Problem description:
Find the word "else" in the listing below, then return every line it appears in.

** Information given follows **

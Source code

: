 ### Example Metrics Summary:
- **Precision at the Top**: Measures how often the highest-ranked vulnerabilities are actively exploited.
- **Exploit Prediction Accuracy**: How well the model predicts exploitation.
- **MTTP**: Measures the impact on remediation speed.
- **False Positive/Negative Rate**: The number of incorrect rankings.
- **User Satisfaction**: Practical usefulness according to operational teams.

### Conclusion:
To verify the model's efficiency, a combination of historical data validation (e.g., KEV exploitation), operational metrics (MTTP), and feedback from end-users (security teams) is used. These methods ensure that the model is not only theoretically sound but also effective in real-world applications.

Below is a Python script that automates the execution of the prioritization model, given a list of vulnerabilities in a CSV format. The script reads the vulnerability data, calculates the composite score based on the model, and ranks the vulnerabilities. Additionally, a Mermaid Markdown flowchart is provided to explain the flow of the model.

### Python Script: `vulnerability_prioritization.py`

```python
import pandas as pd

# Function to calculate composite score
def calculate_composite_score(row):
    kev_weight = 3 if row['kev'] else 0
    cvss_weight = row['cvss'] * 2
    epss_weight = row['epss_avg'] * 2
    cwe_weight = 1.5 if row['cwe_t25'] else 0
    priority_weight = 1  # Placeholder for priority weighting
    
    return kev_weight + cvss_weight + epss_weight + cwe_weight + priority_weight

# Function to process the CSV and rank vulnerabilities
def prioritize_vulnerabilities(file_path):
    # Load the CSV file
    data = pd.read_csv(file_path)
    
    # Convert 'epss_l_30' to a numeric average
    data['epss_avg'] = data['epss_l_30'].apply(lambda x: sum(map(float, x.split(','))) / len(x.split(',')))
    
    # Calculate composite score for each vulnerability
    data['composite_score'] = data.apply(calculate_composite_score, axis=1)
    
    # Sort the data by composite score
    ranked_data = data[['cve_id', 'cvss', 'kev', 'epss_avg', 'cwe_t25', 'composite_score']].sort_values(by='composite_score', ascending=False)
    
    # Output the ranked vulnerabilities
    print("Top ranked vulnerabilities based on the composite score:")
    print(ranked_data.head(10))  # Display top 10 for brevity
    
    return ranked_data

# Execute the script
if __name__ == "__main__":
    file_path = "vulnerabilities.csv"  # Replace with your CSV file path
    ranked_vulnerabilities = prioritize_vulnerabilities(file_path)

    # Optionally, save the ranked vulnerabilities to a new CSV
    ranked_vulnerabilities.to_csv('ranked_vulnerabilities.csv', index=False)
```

** End of Information given **
** Information given follows **

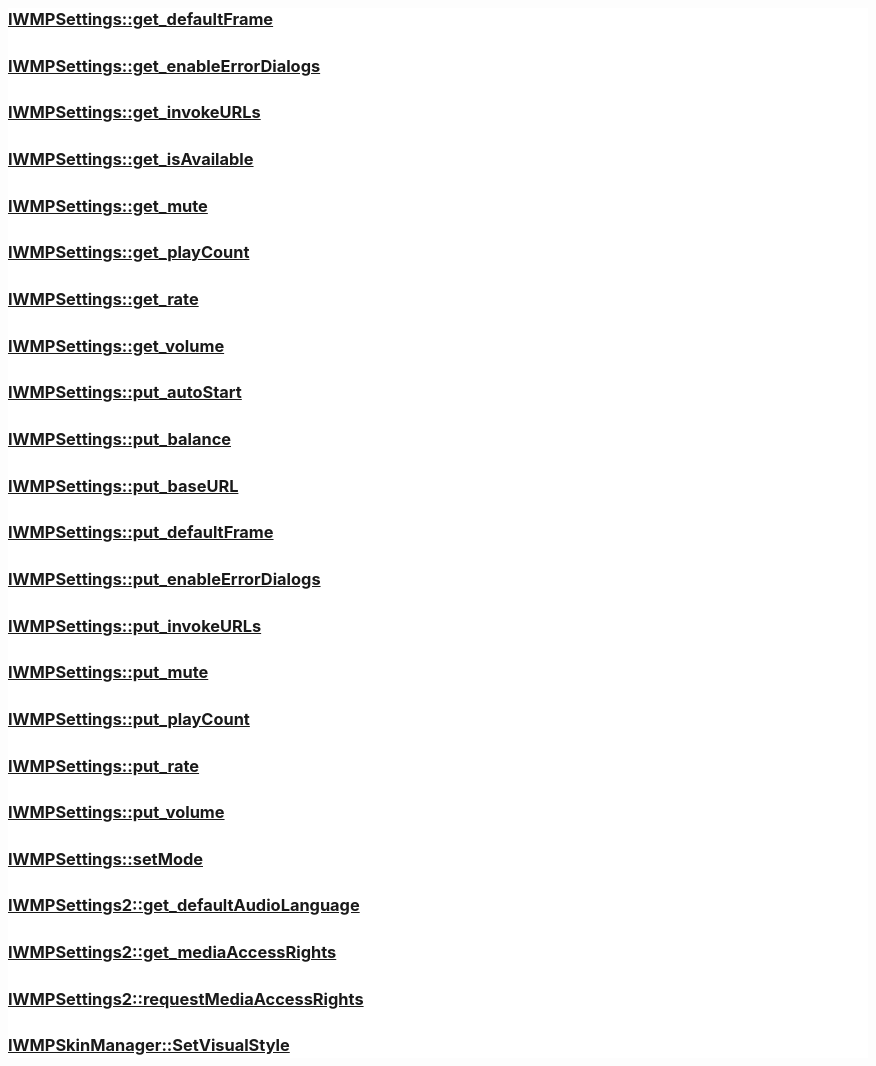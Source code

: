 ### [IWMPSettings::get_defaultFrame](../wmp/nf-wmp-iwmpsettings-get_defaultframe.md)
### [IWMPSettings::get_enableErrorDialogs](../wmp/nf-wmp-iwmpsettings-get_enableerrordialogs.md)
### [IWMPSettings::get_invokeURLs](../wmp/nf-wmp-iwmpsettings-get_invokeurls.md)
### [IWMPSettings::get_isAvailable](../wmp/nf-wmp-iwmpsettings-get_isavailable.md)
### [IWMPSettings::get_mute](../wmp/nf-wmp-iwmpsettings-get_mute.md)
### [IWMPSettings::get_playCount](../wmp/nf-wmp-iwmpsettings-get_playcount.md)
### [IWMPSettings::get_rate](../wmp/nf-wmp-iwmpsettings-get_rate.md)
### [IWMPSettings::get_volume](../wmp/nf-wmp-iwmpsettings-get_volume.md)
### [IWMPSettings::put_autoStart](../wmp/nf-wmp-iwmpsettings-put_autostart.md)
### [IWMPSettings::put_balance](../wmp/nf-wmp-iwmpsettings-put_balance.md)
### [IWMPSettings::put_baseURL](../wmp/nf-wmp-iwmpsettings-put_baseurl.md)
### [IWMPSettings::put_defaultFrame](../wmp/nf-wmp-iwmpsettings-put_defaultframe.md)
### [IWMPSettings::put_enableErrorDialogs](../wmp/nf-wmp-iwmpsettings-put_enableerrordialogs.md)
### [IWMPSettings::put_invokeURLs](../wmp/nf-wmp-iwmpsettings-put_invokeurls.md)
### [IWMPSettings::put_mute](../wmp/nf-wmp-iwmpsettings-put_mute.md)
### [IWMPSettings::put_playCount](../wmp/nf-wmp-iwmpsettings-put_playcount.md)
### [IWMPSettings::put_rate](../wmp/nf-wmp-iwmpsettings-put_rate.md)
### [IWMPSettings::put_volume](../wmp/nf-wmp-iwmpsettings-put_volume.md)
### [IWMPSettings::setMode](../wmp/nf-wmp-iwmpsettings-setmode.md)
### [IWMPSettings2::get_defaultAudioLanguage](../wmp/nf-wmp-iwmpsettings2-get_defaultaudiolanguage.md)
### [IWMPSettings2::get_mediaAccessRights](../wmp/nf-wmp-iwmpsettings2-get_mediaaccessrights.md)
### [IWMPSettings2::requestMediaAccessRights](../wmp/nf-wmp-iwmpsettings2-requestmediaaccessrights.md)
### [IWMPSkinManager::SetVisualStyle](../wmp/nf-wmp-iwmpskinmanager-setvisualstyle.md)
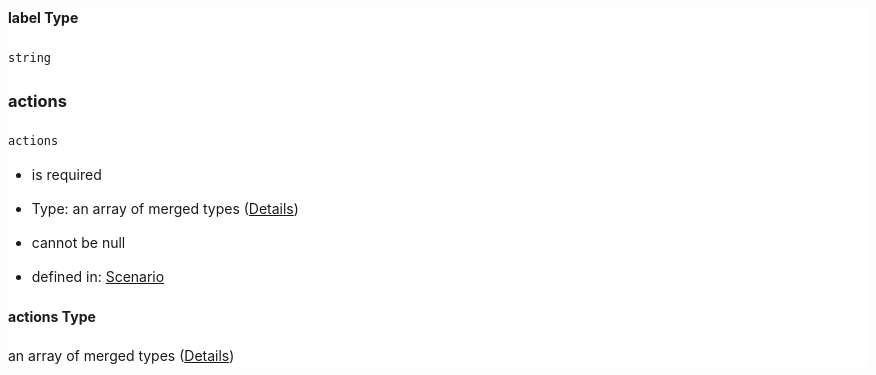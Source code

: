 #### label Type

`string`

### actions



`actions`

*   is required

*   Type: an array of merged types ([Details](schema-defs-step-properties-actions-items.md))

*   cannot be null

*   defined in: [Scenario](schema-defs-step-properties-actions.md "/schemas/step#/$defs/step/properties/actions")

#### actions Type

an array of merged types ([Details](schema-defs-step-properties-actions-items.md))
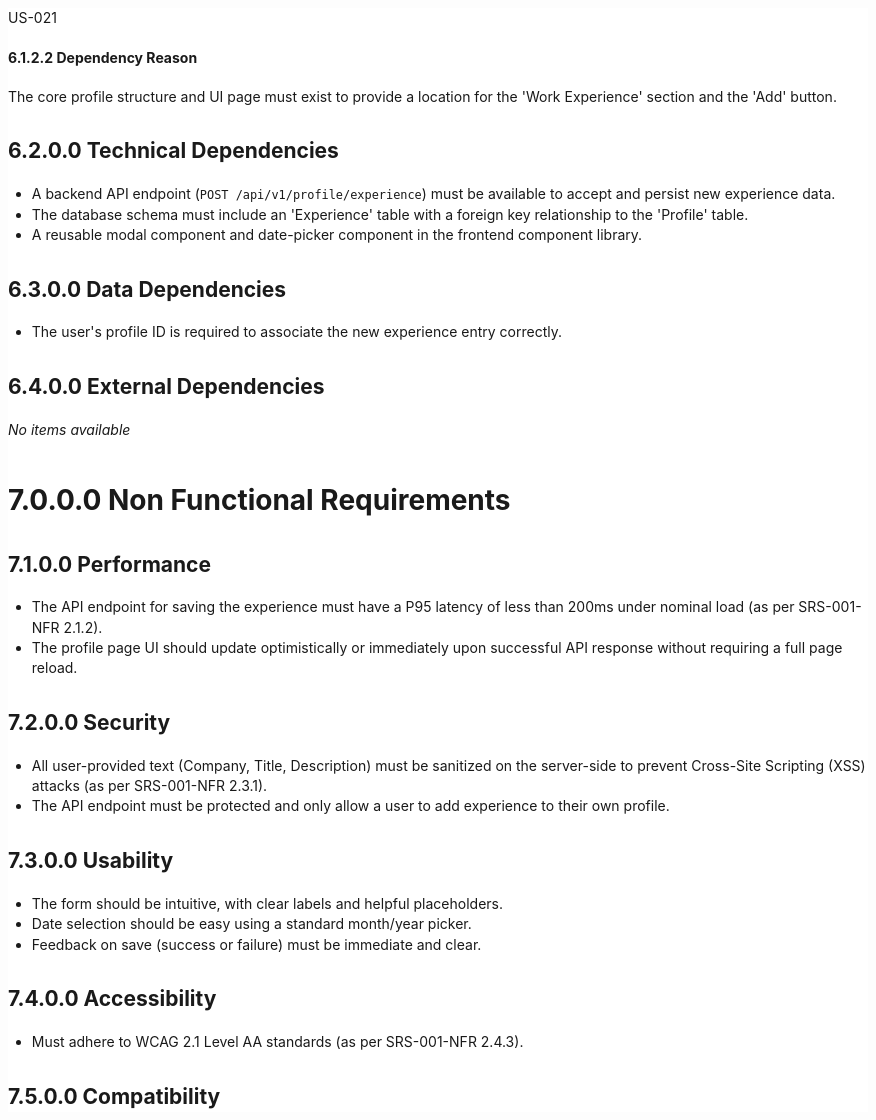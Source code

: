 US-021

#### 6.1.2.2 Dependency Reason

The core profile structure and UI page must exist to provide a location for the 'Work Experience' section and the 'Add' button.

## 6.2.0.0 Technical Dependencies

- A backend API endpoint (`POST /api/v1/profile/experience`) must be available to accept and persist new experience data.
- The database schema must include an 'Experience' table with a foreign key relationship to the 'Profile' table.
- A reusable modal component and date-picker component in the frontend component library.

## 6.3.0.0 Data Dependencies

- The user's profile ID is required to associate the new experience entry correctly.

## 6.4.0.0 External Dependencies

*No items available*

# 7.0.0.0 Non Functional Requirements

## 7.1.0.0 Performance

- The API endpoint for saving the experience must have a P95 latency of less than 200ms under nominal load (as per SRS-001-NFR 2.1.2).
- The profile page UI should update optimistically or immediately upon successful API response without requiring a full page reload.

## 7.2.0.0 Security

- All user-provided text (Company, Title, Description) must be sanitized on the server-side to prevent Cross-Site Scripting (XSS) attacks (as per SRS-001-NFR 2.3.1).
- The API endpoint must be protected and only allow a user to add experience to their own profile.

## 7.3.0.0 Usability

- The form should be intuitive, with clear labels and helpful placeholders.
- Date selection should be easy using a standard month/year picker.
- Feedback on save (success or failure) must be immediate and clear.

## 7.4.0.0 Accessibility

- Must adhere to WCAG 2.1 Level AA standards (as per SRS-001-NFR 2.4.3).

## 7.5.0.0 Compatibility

** End of Information given **

Response area:
    kev_weight = 3 if row['kev'] else 0
    cwe_weight = 1.5 if row['cwe_t25'] else 0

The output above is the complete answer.